Dingley  has always loved football. She played at her primary school in a mixed team — but  was not allowed to play from the  age of 11  to 16 because she was a girl.

She said: “Those were the rules. At primary school you could play with the boys, but in secondary school boys were expected to play football and rugby and girls were made to play netball and hockey.

“We lived in a small village and there were no nearby girls’ teams.

However, Dingley maintained her passion for football and although she did not get the opportunities to develop her own  skills as a player,   she was still determined to cut a future somehow in the game.

After doing work experience with  Swansea, where she  watched  first-team players train, she took the pathway  to coaching, taking  a BTEC in football studies —  the only girl on her college course in Llanelli.

Dingley said: “I was very single-minded. No one was going to stop me.”

As well getting a degree in PE and sports sciences at Loughborough University, she has obtained Uefa Pro badges and coached men’s, women’s,  boys and girls teams.

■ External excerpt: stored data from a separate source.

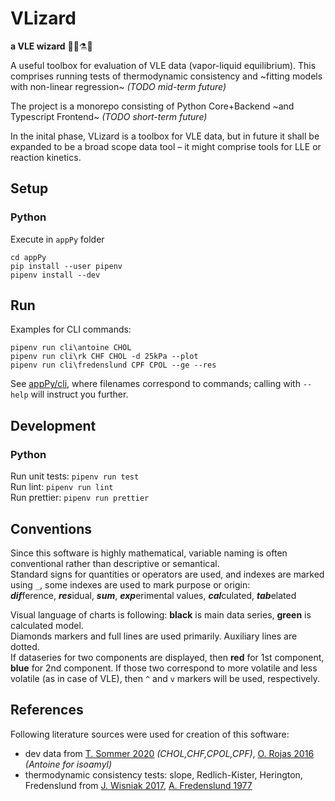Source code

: # VLizard
**a VLE wizard** 🧙‍♂️⚗🦎

A useful toolbox for evaluation of VLE data (vapor-liquid equilibrium). This comprises running tests of thermodynamic consistency and ~fitting models with non-linear regression~ _(TODO mid-term future)_

The project is a monorepo consisting of Python Core+Backend ~and Typescript Frontend~ _(TODO short-term future)_

In the inital phase, VLizard is a toolbox for VLE data, but in future it shall be expanded to be a broad scope data tool – it might comprise tools for LLE or reaction kinetics.

## Setup

### Python
Execute in `appPy` folder
```
cd appPy
pip install --user pipenv
pipenv install --dev
```

## Run
Examples for CLI commands:
```
pipenv run cli\antoine CHOL
pipenv run cli\rk CHF CHOL -d 25kPa --plot
pipenv run cli\fredenslund CPF CPOL --ge --res
```
See [appPy/cli](appPy/cli), where filenames correspond to commands; calling with `--help` will instruct you further.

## Development

### Python

Run unit tests: `pipenv run test`  
Run lint: `pipenv run lint`  
Run prettier: `pipenv run prettier`


## Conventions
Since this software is highly mathematical, variable naming is often conventional rather than descriptive or semantical.  
Standard signs for quantities or operators are used, and indexes are marked using `_`, some indexes are used to mark purpose or origin:  
***dif***ference, ***res***idual, ***sum***, ***exp***erimental values, ***cal***culated, ***tab***elated

Visual language of charts is following: **black** is main data series, **green** is calculated model.  
Diamonds markers and full lines are used primarily. Auxiliary lines are dotted.  
If dataseries for two components are displayed, then **red** for 1st component, **blue** for 2nd component.
If those two correspond to more volatile and less volatile (as in case of VLE), then `^` and `v` markers will be used, respectively.

## References

Following literature sources were used for creation of this software:

- dev data from [T. Sommer 2020](https://doi.org/10.1021/acs.jced.9b00746) _(CHOL,CHF,CPOL,CPF)_, [O. Rojas 2016](https://doi.org/10.1021/acs.jced.6b00197) _(Antoine for isoamyl)_
- thermodynamic consistency tests: slope, Redlich-Kister, Herington, Fredenslund from [J. Wisniak 2017](https://doi.org/10.1016/j.jct.2016.10.038), [A. Fredenslund 1977](https://doi.org/10.1016/B978-0-444-41621-6.X5001-7)
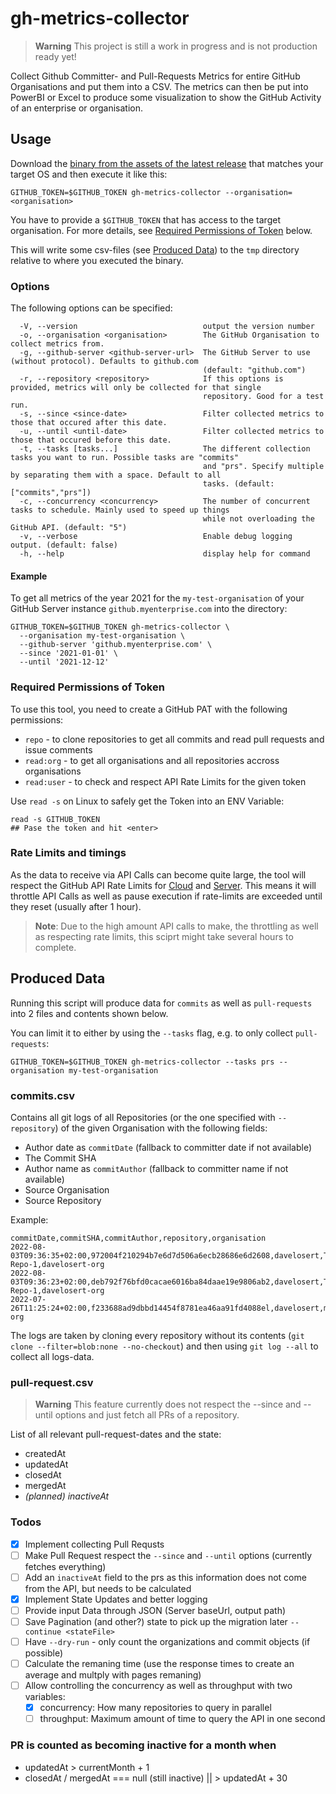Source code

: # gh-metrics-collector

> **Warning**
> This project is still a work in progress and is not production ready yet!

Collect Github Committer- and Pull-Requests Metrics for entire GitHub Organisations and put them into a CSV.
The metrics can then be put into PowerBI or Excel to produce some visualization to show the GitHub Activity of an enterprise or organisation.

## Usage

Download the [binary from the assets of the latest release](https://github.com/davelosert/gh-metrics-collector/releases) that matches your target OS and then execute it like this:

```shell
GITHUB_TOKEN=$GITHUB_TOKEN gh-metrics-collector --organisation=<organisation> 
```

You have to provide a `$GITHUB_TOKEN` that has access to the target organisation. For more details, see [Required Permissions of Token](#required-permissions-of-token) below.

This will write some csv-files (see [Produced Data](#produced-data)) to the `tmp` directory relative to where you executed the binary.

### Options

The following options can be specified:

```shell
  -V, --version                            output the version number
  -o, --organisation <organisation>        The GitHub Organisation to collect metrics from.
  -g, --github-server <github-server-url>  The GitHub Server to use (without protocol). Defaults to github.com
                                           (default: "github.com")
  -r, --repository <repository>            If this options is provided, metrics will only be collected for that single
                                           repository. Good for a test run.
  -s, --since <since-date>                 Filter collected metrics to those that occured after this date.
  -u, --until <until-date>                 Filter collected metrics to those that occured before this date.
  -t, --tasks [tasks...]                   The different collection tasks you want to run. Possible tasks are "commits"
                                           and "prs". Specify multiple by separating them with a space. Default to all
                                           tasks. (default: ["commits","prs"])
  -c, --concurrency <concurrency>          The number of concurrent tasks to schedule. Mainly used to speed up things
                                           while not overloading the GitHub API. (default: "5")
  -v, --verbose                            Enable debug logging output. (default: false)
  -h, --help                               display help for command
```

#### Example

To get all metrics of the year 2021 for the `my-test-organisation` of your GitHub Server instance `github.myenterprise.com` into the directory:

```shell
GITHUB_TOKEN=$GITHUB_TOKEN gh-metrics-collector \
  --organisation my-test-organisation \
  --github-server 'github.myenterprise.com' \
  --since '2021-01-01' \
  --until '2021-12-12'
```

### Required Permissions of Token

To use this tool, you need to create a GitHub PAT with the following permissions:

- `repo` - to clone repositories to get all commits and read pull requests and issue comments
- `read:org` - to get all organisations and all repositories accross organisations
- `read:user` - to check and respect API Rate Limits for the given token

Use `read -s` on Linux to safely get the Token into an ENV Variable:

```shell
read -s GITHUB_TOKEN
## Pase the token and hit <enter>
```

### Rate Limits and timings

As the data to receive via API Calls can become quite large, the tool will respect the GitHub API Rate Limits for [Cloud](https://docs.github.com/en/developers/apps/building-github-apps/rate-limits-for-github-apps) and [Server](https://docs.github.com/en/enterprise-server@3.5/developers/apps/building-github-apps/rate-limits-for-github-apps). This means it will throttle API Calls as well as pause execution if rate-limits are exceeded until they reset (usually after 1 hour).

> **Note**:
> Due to the high amount API calls to make, the throttling as well as respecting rate limits, this sciprt might take several hours to complete.

## Produced Data

Running this script will produce data for `commits` as well as `pull-requests` into 2 files and contents shown below.

You can limit it to either by using the `--tasks` flag, e.g. to only collect `pull-requests`:

```shell
GITHUB_TOKEN=$GITHUB_TOKEN gh-metrics-collector --tasks prs --organisation my-test-organisation
```

### commits.csv

Contains all git logs of all Repositories (or the one specified with `--repository`) of the given Organisation with the following fields:

- Author date as `commitDate` (fallback to committer date if not available)
- The Commit SHA
- Author name as `commitAuthor` (fallback to committer name if not available)
- Source Organisation
- Source Repository

Example:

```csv
commitDate,commitSHA,commitAuthor,repository,organisation
2022-08-03T09:36:35+02:00,972004f210294b7e6d7d506a6ecb28686e6d2608,davelosert,Test-Repo-1,davelosert-org
2022-08-03T09:36:23+02:00,deb792f76bfd0cacae6016ba84daae19e9806ab2,davelosert,Test-Repo-1,davelosert-org
2022-07-26T11:25:24+02:00,f233688ad9dbbd14454f8781ea46aa91fd4088el,davelosert,mytestrepository,davelosert-org
```

The logs are taken by cloning every repository without its contents (`git clone --filter=blob:none --no-checkout`) and then using `git log --all` to collect all logs-data.

### pull-request.csv

> **Warning**
> This feature currently does not respect the --since and --until options and just fetch all PRs of a repository.

List of all relevant pull-request-dates and the state:

- createdAt
- updatedAt
- closedAt
- mergedAt
- *(planned) inactiveAt*

### Todos

- [x] Implement collecting Pull Requsts
- [ ] Make Pull Request respect the `--since` and `--until` options (currently fetches everything)
- [ ] Add an `inactiveAt` field to the prs as this information does not come from the API, but needs to be calculated
- [x] Implement State Updates and better logging
- [ ] Provide input Data through JSON (Server baseUrl, output path)
- [ ] Save Pagination (and other?) state to pick up the migration later `--continue <stateFile>`
- [ ] Have `--dry-run` - only count the organizations and commit objects (if possible)
- [ ] Calculate the remaning time (use the response times to create an average and multply with pages remaning)
- [ ] Allow controlling the concurrency as well as throughput with two variables:
  - [x] concurrency: How many repositories to query in parallel
  - [ ] throughput: Maximum amount of time to query the API in one second

### PR is counted as becoming inactive for a month when

- updatedAt > currentMonth + 1
- closedAt / mergedAt === null (still inactive) || > updatedAt + 30
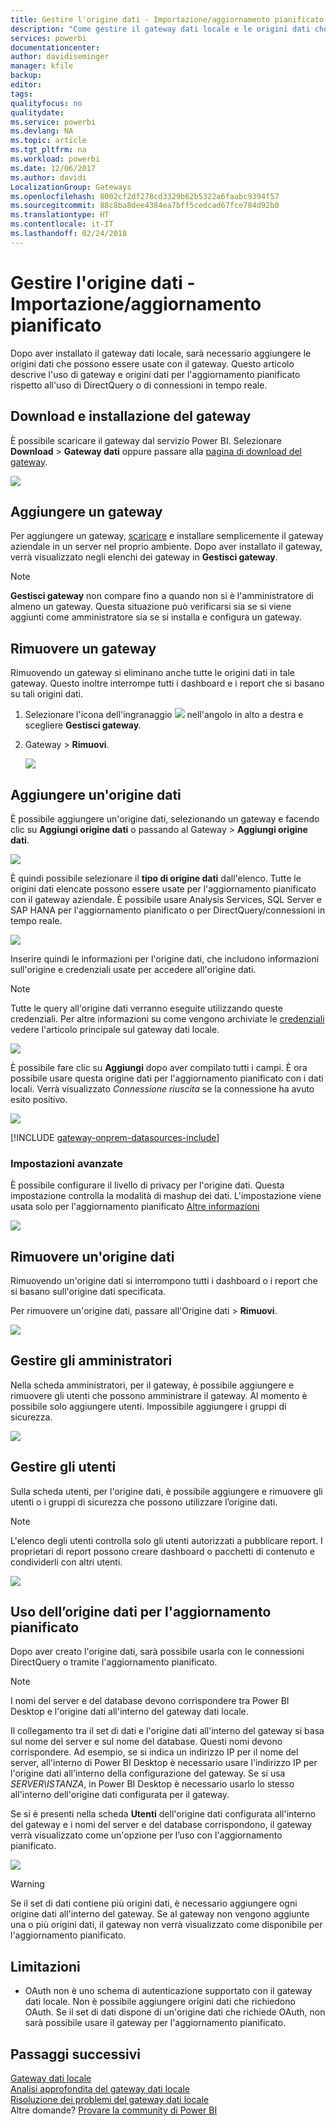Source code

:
 ```yaml
---
title: Gestire l'origine dati - Importazione/aggiornamento pianificato
description: "Come gestire il gateway dati locale e le origini dati che vi appartengono. Questo articolo è specifico per le origini dati che possono essere usate con operazioni di importazione/aggiornamento pianificato."
services: powerbi
documentationcenter: 
author: davidiseminger
manager: kfile
backup: 
editor: 
tags: 
qualityfocus: no
qualitydate: 
ms.service: powerbi
ms.devlang: NA
ms.topic: article
ms.tgt_pltfrm: na
ms.workload: powerbi
ms.date: 12/06/2017
ms.author: davidi
LocalizationGroup: Gateways
ms.openlocfilehash: 8002cf2df278cd3329b62b5322a6faabc9394f57
ms.sourcegitcommit: 88c8ba8dee4384ea7bff5cedcad67fce784d92b0
ms.translationtype: HT
ms.contentlocale: it-IT
ms.lasthandoff: 02/24/2018
---
```

# <a name="manage-your-data-source---importscheduled-refresh"></a>Gestire l'origine dati - Importazione/aggiornamento pianificato
Dopo aver installato il gateway dati locale, sarà necessario aggiungere le origini dati che possono essere usate con il gateway. Questo articolo descrive l'uso di gateway e origini dati per l'aggiornamento pianificato rispetto all'uso di DirectQuery o di connessioni in tempo reale.

## <a name="download-and-install-the-gateway"></a>Download e installazione del gateway
È possibile scaricare il gateway dal servizio Power BI. Selezionare **Download** > **Gateway dati** oppure passare alla [pagina di download del gateway](https://go.microsoft.com/fwlink/?LinkId=698861).

![](media/service-gateway-enterprise-manage-scheduled-refresh/powerbi-download-data-gateway.png)

## <a name="add-a-gateway"></a>Aggiungere un gateway
Per aggiungere un gateway, [scaricare](https://go.microsoft.com/fwlink/?LinkId=698863) e installare semplicemente il gateway aziendale in un server nel proprio ambiente. Dopo aver installato il gateway, verrà visualizzato negli elenchi dei gateway in **Gestisci gateway**.

> [!NOTE]
> **Gestisci gateway** non compare fino a quando non si è l'amministratore di almeno un gateway. Questa situazione può verificarsi sia se si viene aggiunti come amministratore sia se si installa e configura un gateway.
> 
> 

## <a name="remove-a-gateway"></a>Rimuovere un gateway
Rimuovendo un gateway si eliminano anche tutte le origini dati in tale gateway.  Questo inoltre interrompe tutti i dashboard e i report che si basano su tali origini dati.

1. Selezionare l'icona dell'ingranaggio ![](media/service-gateway-enterprise-manage-scheduled-refresh/pbi_gearicon.png) nell'angolo in alto a destra e scegliere **Gestisci gateway**.
2. Gateway > **Rimuovi**.
   
   ![](media/service-gateway-enterprise-manage-scheduled-refresh/datasourcesettings7.png)

## <a name="add-a-data-source"></a>Aggiungere un'origine dati
È possibile aggiungere un'origine dati, selezionando un gateway e facendo clic su **Aggiungi origine dati** o passando al Gateway > **Aggiungi origine dati**.

![](media/service-gateway-enterprise-manage-scheduled-refresh/datasourcesettings1.png)

È quindi possibile selezionare il **tipo di origine dati** dall'elenco. Tutte le origini dati elencate possono essere usate per l'aggiornamento pianificato con il gateway aziendale. È possibile usare Analysis Services, SQL Server e SAP HANA per l'aggiornamento pianificato o per DirectQuery/connessioni in tempo reale.

![](media/service-gateway-enterprise-manage-scheduled-refresh/datasourcesettings2.png)

Inserire quindi le informazioni per l'origine dati, che includono informazioni sull'origine e credenziali usate per accedere all'origine dati.

> [!NOTE]
> Tutte le query all'origine dati verranno eseguite utilizzando queste credenziali. Per altre informazioni su come vengono archiviate le [credenziali](service-gateway-onprem.md#credentials) vedere l'articolo principale sul gateway dati locale.
> 
> 

![](media/service-gateway-enterprise-manage-scheduled-refresh/datasourcesettings3-oracle.png)

È possibile fare clic su **Aggiungi** dopo aver compilato tutti i campi.  È ora possibile usare questa origine dati per l'aggiornamento pianificato con i dati locali. Verrà visualizzato *Connessione riuscita* se la connessione ha avuto esito positivo.

![](media/service-gateway-enterprise-manage-scheduled-refresh/datasourcesettings4.png)

<!-- Shared Install steps Include -->
[!INCLUDE [gateway-onprem-datasources-include](./includes/gateway-onprem-datasources-include.md)]

### <a name="advanced-settings"></a>Impostazioni avanzate
È possibile configurare il livello di privacy per l'origine dati. Questa impostazione controlla la modalità di mashup dei dati. L'impostazione viene usata solo per l'aggiornamento pianificato [Altre informazioni](https://support.office.com/article/Privacy-levels-Power-Query-CC3EDE4D-359E-4B28-BC72-9BEE7900B540)

![](media/service-gateway-enterprise-manage-scheduled-refresh/datasourcesettings9.png)

## <a name="remove-a-data-source"></a>Rimuovere un'origine dati
Rimuovendo un'origine dati si interrompono tutti i dashboard o i report che si basano sull'origine dati specificata.  

Per rimuovere un'origine dati, passare all'Origine dati > **Rimuovi**.

![](media/service-gateway-enterprise-manage-scheduled-refresh/datasourcesettings6.png)

## <a name="manage-administrators"></a>Gestire gli amministratori
Nella scheda amministratori, per il gateway, è possibile aggiungere e rimuovere gli utenti che possono amministrare il gateway. Al momento è possibile solo aggiungere utenti. Impossibile aggiungere i gruppi di sicurezza.

![](media/service-gateway-enterprise-manage-scheduled-refresh/datasourcesettings8.png)

## <a name="manage-users"></a>Gestire gli utenti
Sulla scheda utenti, per l'origine dati, è possibile aggiungere e rimuovere gli utenti o i gruppi di sicurezza che possono utilizzare l’origine dati.

> [!NOTE]
> L'elenco degli utenti controlla solo gli utenti autorizzati a pubblicare report. I proprietari di report possono creare dashboard o pacchetti di contenuto e condividerli con altri utenti.
> 
> 

![](media/service-gateway-enterprise-manage-scheduled-refresh/datasourcesettings5.png)

## <a name="using-the-data-source-for-scheduled-refresh"></a>Uso dell’origine dati per l'aggiornamento pianificato
Dopo aver creato l'origine dati, sarà possibile usarla con le connessioni DirectQuery o tramite l'aggiornamento pianificato.

> [!NOTE]
> I nomi del server e del database devono corrispondere tra Power BI Desktop e l'origine dati all'interno del gateway dati locale.
> 
> 

Il collegamento tra il set di dati e l'origine dati all'interno del gateway si basa sul nome del server e sul nome del database. Questi nomi devono corrispondere. Ad esempio, se si indica un indirizzo IP per il nome del server, all'interno di Power BI Desktop è necessario usare l'indirizzo IP per l'origine dati all'interno della configurazione del gateway. Se si usa *SERVER\ISTANZA*, in Power BI Desktop è necessario usarlo lo stesso all'interno dell'origine dati configurata per il gateway.

Se si è presenti nella scheda **Utenti** dell'origine dati configurata all'interno del gateway e i nomi del server e del database corrispondono, il gateway verrà visualizzato come un'opzione per l’uso con l'aggiornamento pianificato.

![](media/service-gateway-enterprise-manage-scheduled-refresh/powerbi-gateway-enterprise-schedule-refresh.png)

> [!WARNING]
> Se il set di dati contiene più origini dati, è necessario aggiungere ogni origine dati all'interno del gateway. Se al gateway non vengono aggiunte una o più origini dati, il gateway non verrà visualizzato come disponibile per l'aggiornamento pianificato.
> 
> 

## <a name="limitations"></a>Limitazioni
* OAuth non è uno schema di autenticazione supportato con il gateway dati locale. Non è possibile aggiungere origini dati che richiedono OAuth. Se il set di dati dispone di un'origine dati che richiede OAuth, non sarà possibile usare il gateway per l'aggiornamento pianificato.

## <a name="next-steps"></a>Passaggi successivi
[Gateway dati locale](service-gateway-onprem.md)  
[Analisi approfondita del gateway dati locale](service-gateway-onprem-indepth.md)  
[Risoluzione dei problemi del gateway dati locale](service-gateway-onprem-tshoot.md)  
Altre domande? [Provare la community di Power BI](http://community.powerbi.com/)

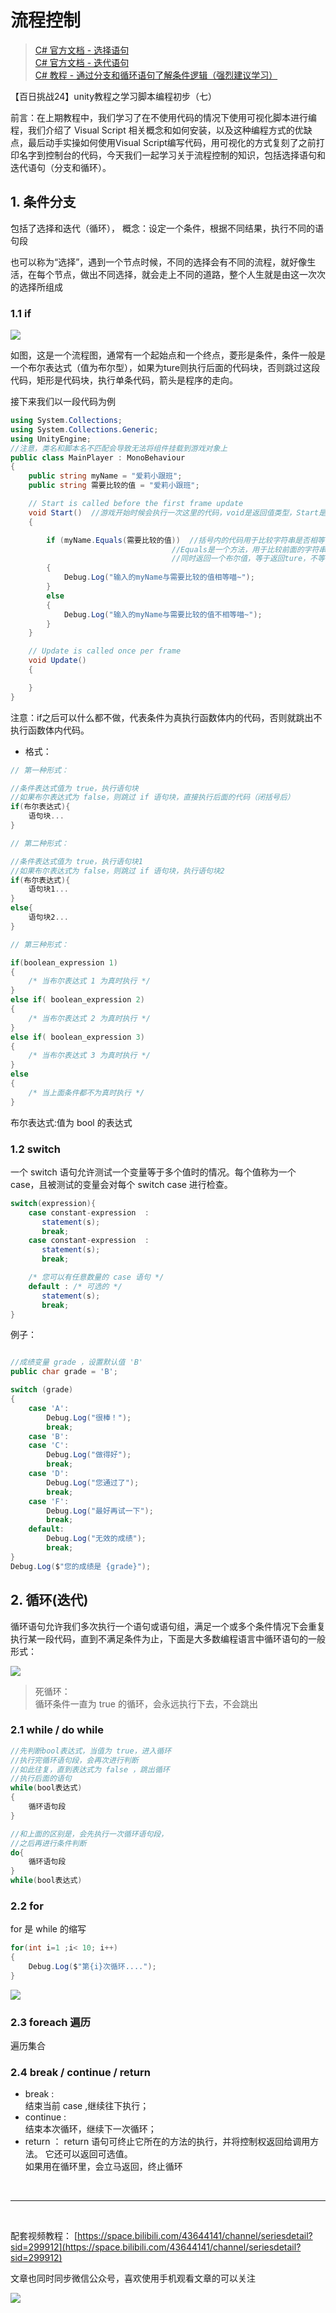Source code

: # 流程控制

> [C# 官方文档 - 选择语句](https://docs.microsoft.com/zh-cn/dotnet/csharp/language-reference/statements/selection-statements)  
> [C# 官方文档 - 迭代语句](https://docs.microsoft.com/zh-cn/dotnet/csharp/language-reference/statements/iteration-statements)  
> [C# 教程 - 通过分支和循环语句了解条件逻辑（强烈建议学习）](https://docs.microsoft.com/zh-cn/dotnet/csharp/tour-of-csharp/tutorials/branches-and-loops)

【百日挑战24】unity教程之学习脚本编程初步（七）
  
前言：在上期教程中，我们学习了在不使用代码的情况下使用可视化脚本进行编程，我们介绍了 Visual Script 相关概念和如何安装，以及这种编程方式的优缺点，最后动手实操如何使用Visual Script编写代码，用可视化的方式复刻了之前打印名字到控制台的代码，今天我们一起学习关于流程控制的知识，包括选择语句和迭代语句（分支和循环）。
## 1. 条件分支

包括了选择和迭代（循环），
概念：设定一个条件，根据不同结果，执行不同的语句段

也可以称为“选择”，遇到一个节点时候，不同的选择会有不同的流程，就好像生活，在每个节点，做出不同选择，就会走上不同的道路，整个人生就是由这一次次的选择所组成

### 1.1 if

![](../../imgs/csharp_if.png)
  
如图，这是一个流程图，通常有一个起始点和一个终点，菱形是条件，条件一般是一个布尔表达式（值为布尔型），如果为ture则执行后面的代码块，否则跳过这段代码，矩形是代码块，执行单条代码，箭头是程序的走向。
  
接下来我们以一段代码为例
  
```C#
using System.Collections;
using System.Collections.Generic;
using UnityEngine;
//注意，类名和脚本名不匹配会导致无法将组件挂载到游戏对象上
public class MainPlayer : MonoBehaviour
{
    public string myName = "爱莉小跟班";  
    public string 需要比较的值 = "爱莉小跟班";

    // Start is called before the first frame update
    void Start()  //游戏开始时候会执行一次这里的代码，void是返回值类型，Start是函数，函数是包含代码段落的容器
    {

        if (myName.Equals(需要比较的值))  //括号内的代码用于比较字符串是否相等，
                                    //Equals是一个方法，用于比较前面的字符串对象 myName 和后面参数的字符串值是否相等
                                    //同时返回一个布尔值，等于返回ture，不等于返回false，相当于关系运算符“==”
        {
            Debug.Log("输入的myName与需要比较的值相等喵~");
        }
        else
        {
            Debug.Log("输入的myName与需要比较的值不相等喵~");
        }
    }

    // Update is called once per frame
    void Update()
    {

    }
}

```
  
注意：if之后可以什么都不做，代表条件为真执行函数体内的代码，否则就跳出不执行函数体内代码。
  
- 格式：

```C#
// 第一种形式：

//条件表达式值为 true，执行语句块
//如果布尔表达式为 false，则跳过 if 语句块，直接执行后面的代码（闭括号后）
if(布尔表达式){
    语句块...
}

// 第二种形式：

//条件表达式值为 true，执行语句块1
//如果布尔表达式为 false，则跳过 if 语句块，执行语句块2
if(布尔表达式){
    语句块1...
}
else{
    语句块2...
}

// 第三种形式：

if(boolean_expression 1)
{
    /* 当布尔表达式 1 为真时执行 */
}
else if( boolean_expression 2)
{
    /* 当布尔表达式 2 为真时执行 */
}
else if( boolean_expression 3)
{
    /* 当布尔表达式 3 为真时执行 */
}
else
{
    /* 当上面条件都不为真时执行 */
}

```

布尔表达式:值为 bool 的表达式

### 1.2 switch

一个 switch 语句允许测试一个变量等于多个值时的情况。每个值称为一个 case，且被测试的变量会对每个 switch case 进行检查。

```C#
switch(expression){
    case constant-expression  :
       statement(s);
       break;
    case constant-expression  :
       statement(s);
       break;

    /* 您可以有任意数量的 case 语句 */
    default : /* 可选的 */
       statement(s);
       break;
}
```

例子：

```C#

//成绩变量 grade ，设置默认值 'B'
public char grade = 'B';

switch (grade)
{
    case 'A':
        Debug.Log("很棒！");
        break;
    case 'B':
    case 'C':
        Debug.Log("做得好");
        break;
    case 'D':
        Debug.Log("您通过了");
        break;
    case 'F':
        Debug.Log("最好再试一下");
        break;
    default:
        Debug.Log("无效的成绩");
        break;
}
Debug.Log($"您的成绩是 {grade}");

```

## 2. 循环(迭代)

循环语句允许我们多次执行一个语句或语句组，满足一个或多个条件情况下会重复执行某一段代码，直到不满足条件为止，下面是大多数编程语言中循环语句的一般形式：

![](../../imgs/Csharp_for.png)
  
> 死循环：  
> 循环条件一直为 true 的循环，会永远执行下去，不会跳出

### 2.1 while / do while

```C#
//先判断bool表达式，当值为 true，进入循环
//执行完循环语句段，会再次进行判断
//如此往复，直到表达式为 false ，跳出循环
//执行后面的语句
while(bool表达式)
{
    循环语句段
}

//和上面的区别是，会先执行一次循环语句段，
//之后再进行条件判断
do{
    循环语句段
}
while(bool表达式)
```

### 2.2 for

for 是 while 的缩写

```C#
for(int i=1 ;i< 10; i++)
{
    Debug.Log($"第{i}次循环....");
}

```

![](../../imgs/Csharp_for2.png)

### 2.3 foreach 遍历

遍历集合

### 2.4 break / continue / return

- break :  
  结束当前 case ,继续往下执行；
- continue :  
  结束本次循环，继续下一次循环；
- return ：
  return 语句可终止它所在的方法的执行，并将控制权返回给调用方法。 它还可以返回可选值。  
  如果用在循环里，会立马返回，终止循环

<br>

<hr>
<br>

配套视频教程：
[https://space.bilibili.com/43644141/channel/seriesdetail?sid=299912](https://space.bilibili.com/43644141/channel/seriesdetail?sid=299912)

文章也同时同步微信公众号，喜欢使用手机观看文章的可以关注

![](../../imgs/微信公众号二维码.jpg)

She steadily worked her way up to head of coaching at Burton before landing the Forest Green job.

Dingley cut her teeth in the men’s game at various non-league clubs, notably as a first-team coach at Hinckley and assistant manager of Gresley for four years.

She was also first-team coach of the ladies  at Lincoln and Nottingham Forest, and worked at Notts County as a Centre of Excellence coach.

In the men’s game, Dingley has seen the lot, adding:  “Fights on the pitch, fights off the pitch, handbags all over the place, lots of shouting and swearing at one another, someone having a sulk and storming off.

“But I must say everyone has been accepting and welcoming of me. I’ve learned that at first there is a feeling of, ‘Oh, she is a woman’, because of those unconscious biases I speak about.

“But once I speak, the men all realise I know what I’m talking about.  If you know your stuff, you will succeed — whether you are a man or a woman.”